Re: Feature lifecycle for Druid features

Posted by Surekha Saharan <su...@imply.io>.

Thanks for starting this discussion, regression testing is essential for
maintaining code quality and happy users. Introducing feature
lifecycle sounds good to me, I have some questions and comments:

- Right now we have features categorized into "experimental" and "GA", are
you suggesting to further divide the experimental features into "alpha" and
"beta" ?

- We should clearly define the meaning of "alpha", "beta" and "GA" features
to set expectations for both contributors and users. I think in your
"alpha" definition, it says "known major bugs", that doesn't sound right, i
think there can be "known limitations or unknown major bugs" in alpha. I
agree with the idea suggested on undocumented "alpha" features and
documented "beta" features.

- For GA features, you suggested forward/backward compatibility for x
number of releases, i think 2 might be a good number in that case, as I
often see folks skipping a version when upgrading, or if we decide to do
major releases less often in future as suggested, 1 is fine too.

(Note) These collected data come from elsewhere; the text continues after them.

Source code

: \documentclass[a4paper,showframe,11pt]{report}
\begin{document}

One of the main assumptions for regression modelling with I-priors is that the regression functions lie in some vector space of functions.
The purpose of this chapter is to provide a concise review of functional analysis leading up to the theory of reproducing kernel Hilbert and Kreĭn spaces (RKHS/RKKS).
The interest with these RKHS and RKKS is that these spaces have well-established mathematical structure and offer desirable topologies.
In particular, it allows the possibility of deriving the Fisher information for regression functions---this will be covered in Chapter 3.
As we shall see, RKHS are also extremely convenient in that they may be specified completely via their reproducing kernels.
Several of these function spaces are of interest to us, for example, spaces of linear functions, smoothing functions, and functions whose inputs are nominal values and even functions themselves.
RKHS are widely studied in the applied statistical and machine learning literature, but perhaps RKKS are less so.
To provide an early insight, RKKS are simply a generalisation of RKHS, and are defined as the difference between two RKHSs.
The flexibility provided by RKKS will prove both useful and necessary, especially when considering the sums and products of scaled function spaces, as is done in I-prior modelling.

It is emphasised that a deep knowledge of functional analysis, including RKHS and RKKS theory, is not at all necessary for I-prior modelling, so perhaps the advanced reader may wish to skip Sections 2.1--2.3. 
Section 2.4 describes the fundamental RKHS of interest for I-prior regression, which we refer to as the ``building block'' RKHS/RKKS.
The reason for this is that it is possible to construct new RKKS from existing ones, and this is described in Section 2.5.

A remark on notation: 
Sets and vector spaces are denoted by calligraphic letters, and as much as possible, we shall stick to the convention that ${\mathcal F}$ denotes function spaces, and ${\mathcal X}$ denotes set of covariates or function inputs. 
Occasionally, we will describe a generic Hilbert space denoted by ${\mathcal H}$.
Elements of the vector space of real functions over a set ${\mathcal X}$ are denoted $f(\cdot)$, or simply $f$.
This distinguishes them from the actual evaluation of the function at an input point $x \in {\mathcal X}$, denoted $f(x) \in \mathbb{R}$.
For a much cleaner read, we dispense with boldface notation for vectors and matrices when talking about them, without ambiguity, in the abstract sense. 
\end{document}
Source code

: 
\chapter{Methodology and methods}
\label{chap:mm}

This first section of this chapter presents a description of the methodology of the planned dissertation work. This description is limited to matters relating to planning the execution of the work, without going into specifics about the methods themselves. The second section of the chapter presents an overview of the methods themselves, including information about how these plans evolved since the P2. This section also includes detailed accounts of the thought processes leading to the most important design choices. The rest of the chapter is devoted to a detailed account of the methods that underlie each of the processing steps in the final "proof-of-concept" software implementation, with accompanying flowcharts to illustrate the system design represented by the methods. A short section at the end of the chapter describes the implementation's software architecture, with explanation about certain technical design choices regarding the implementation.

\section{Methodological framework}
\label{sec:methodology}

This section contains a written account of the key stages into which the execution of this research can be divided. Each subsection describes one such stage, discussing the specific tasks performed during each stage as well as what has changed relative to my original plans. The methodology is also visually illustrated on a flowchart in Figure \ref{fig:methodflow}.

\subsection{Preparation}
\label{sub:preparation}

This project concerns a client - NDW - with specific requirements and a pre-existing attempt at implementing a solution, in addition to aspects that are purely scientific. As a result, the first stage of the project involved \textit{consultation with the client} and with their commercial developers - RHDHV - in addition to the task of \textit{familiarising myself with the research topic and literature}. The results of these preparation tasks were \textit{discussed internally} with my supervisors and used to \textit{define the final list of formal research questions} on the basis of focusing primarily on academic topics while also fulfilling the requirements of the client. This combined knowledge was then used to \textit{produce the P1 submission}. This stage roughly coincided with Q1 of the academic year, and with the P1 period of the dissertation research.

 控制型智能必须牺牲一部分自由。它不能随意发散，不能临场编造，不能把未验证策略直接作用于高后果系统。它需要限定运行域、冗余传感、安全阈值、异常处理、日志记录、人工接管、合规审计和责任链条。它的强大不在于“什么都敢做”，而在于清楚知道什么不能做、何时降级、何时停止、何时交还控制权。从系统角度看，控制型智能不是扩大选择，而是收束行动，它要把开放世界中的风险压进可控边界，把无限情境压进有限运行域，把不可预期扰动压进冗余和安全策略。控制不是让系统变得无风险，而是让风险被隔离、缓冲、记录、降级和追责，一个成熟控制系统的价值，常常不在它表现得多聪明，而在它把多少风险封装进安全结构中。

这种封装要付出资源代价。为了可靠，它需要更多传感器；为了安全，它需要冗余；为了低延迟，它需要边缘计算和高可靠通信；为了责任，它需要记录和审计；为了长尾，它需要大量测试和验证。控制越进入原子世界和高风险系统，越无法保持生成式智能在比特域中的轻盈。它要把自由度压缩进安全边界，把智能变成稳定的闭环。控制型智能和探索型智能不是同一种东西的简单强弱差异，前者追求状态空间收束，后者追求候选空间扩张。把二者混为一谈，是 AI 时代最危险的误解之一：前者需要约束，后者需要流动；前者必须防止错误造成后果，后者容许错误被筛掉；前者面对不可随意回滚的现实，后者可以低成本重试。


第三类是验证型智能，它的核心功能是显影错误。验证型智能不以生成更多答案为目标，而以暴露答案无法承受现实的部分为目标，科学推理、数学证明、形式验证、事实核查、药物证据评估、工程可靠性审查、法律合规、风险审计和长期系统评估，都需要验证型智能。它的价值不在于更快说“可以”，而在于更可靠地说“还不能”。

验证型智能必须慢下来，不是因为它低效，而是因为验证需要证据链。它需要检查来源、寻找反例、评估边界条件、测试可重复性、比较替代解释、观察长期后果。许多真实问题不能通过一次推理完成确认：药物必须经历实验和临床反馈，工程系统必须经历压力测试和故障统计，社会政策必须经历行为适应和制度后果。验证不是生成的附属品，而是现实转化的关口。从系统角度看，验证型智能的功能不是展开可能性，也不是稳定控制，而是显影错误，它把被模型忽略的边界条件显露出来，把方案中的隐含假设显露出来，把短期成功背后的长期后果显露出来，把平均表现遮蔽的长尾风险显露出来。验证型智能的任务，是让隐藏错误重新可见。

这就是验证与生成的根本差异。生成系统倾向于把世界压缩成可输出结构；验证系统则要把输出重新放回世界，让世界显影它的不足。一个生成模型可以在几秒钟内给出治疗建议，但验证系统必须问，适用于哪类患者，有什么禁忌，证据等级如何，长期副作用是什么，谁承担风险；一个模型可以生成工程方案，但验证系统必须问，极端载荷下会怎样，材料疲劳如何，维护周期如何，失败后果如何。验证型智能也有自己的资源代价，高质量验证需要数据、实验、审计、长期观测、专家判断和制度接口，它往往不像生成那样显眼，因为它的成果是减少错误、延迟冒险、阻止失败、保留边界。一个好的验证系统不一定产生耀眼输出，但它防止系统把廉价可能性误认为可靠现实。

- The existing GA features which do not meet the existing testing criteria,
instead of putting the burden on the developer who fixes a bug in that area
in future, we could create github issues for major features and someone
wanting to understand that feature from the community could
potentially help write integration tests for those features.Of course if a
contributor writes those tests as part of doing some bug fix/enhancement,
it's welcome.

- Not all, but i think a lot of regression can be prevented by writing good
unit tests for changes related to API, serde etc, while integration tests
are necessary for end to end testing and catching dependency changes.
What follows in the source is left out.